The opinion of the court was delivered by: VIKTOR V. Pohorelsky United States Magistrate Judge


The plaintiff and the defendant have moved, jointly, to decertify the class previously certified by the court in this Fair Debt Collection Practices Act ("FDCPA") case. For the reasons below, the motion is granted.

This action involves a form letter sent by the defendant to the plaintiff and some 140,000 other people in an effort to collect debts allegedly owed by them. Upon cross-motions for summary judgment before the matter was reassigned to me, Judge Irizarry found that the letter contained a threat and a false representation, each of which constituted a violation of the FDCPA. Judge Irizarry therefore granted the plaintiff's motion and denied the defendant's cross-motion on the issue of liability. At the same time, Judge Irizarry granted the plaintiff's motion for class certification, finding that the four prerequisites for certification set forth in Rule 23(a) had been satisfied, and that certification was permitted under Rule 23(b)(3). See Mem. & Order, Sept. 25, 2007. The financial ramifications of certification -- which is the principal consideration upon which this decertification motion rests -- were not presented to Judge Irizarry, and therefore were not considered by her.

Following certification, counsel for the parties learned that funds available for recovery by the class were extremely limited. Under the FDCPA, damages in a class action are limited to (i) such amount for each named plaintiff as could be recovered under subparagraph (A), and (ii) such amount as the court may allow for all other class members, without regard to a minimum individual recovery, not to exceed the lesser of $500,000 or 1 per centum of the net worth of the debt collector.

15 U.S.C. § 1692k(a)(2)(B). The net worth of the defendant here, as established by an audited financial statement, totals just over $5,000.*fn1 Thus, the amount available for distribution to the class is slightly more than $50. With over 20,000 class members in New York alone, and some 140,000 class members nationwide, the distribution would amount to an undistributable amount far less than 1ó per class member. By contrast, the cost of mailing notice might well exceed $100,000 if mailed to all 140,000 class members nationwide.

A number of courts have recognized that a de minimis recovery serves as grounds for denying certification at the outset, or for decertifying a class once certification has occurred.

See, e.g., Leyse v. Corporate Collection Serivces, Inc., No. 03 Civ. 8491, 2006 WL 2708451, *9 at n.5 (S.D.N.Y. Sept. 18, 2006); Jones v. CBE Group, Inc., 215 F.R.D. 558, 570 (D. Minn. 2003); Gradisher v. Check Enforcement Unit, Inc., 209 F.R.D. 392, 393 (W.D. Mich. 2002); Daenzer v.

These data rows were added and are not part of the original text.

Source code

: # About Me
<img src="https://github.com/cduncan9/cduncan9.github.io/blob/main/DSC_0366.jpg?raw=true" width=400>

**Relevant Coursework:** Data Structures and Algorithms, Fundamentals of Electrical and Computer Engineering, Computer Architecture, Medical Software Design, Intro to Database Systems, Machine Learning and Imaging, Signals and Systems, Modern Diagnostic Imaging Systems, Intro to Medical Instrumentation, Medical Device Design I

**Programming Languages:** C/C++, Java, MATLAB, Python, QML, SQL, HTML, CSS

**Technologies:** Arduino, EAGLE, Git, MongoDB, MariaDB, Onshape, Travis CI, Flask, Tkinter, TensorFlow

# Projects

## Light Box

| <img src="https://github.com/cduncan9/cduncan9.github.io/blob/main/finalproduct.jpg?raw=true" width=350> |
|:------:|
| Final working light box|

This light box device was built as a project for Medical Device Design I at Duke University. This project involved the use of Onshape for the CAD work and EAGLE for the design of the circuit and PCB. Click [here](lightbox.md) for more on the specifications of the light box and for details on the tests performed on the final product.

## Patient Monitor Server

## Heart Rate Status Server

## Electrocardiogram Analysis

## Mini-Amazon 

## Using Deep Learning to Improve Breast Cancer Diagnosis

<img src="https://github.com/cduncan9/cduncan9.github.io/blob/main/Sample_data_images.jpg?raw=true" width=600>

Wayland Ford, Inc., 210 F.R.D. 202, 205 (W.D. Mich. 2002); Lyles v. Rosenfeld Attorney Network, No. 199CV322-D-A, 2000 WL 798824, *7 (N.D. Miss. May 17, 2000). Here, where there is literally no way to distribute any recovery to the class, the court can no longer maintain a finding that this class action "is superior to other available methods for fairly and efficiently adjudicating the controversy." Fed. R. Civ. P. 23(b)(3).

Accordingly, for the foregoing reasons, the joint motion for decertification must be, and it hereby is, GRANTED.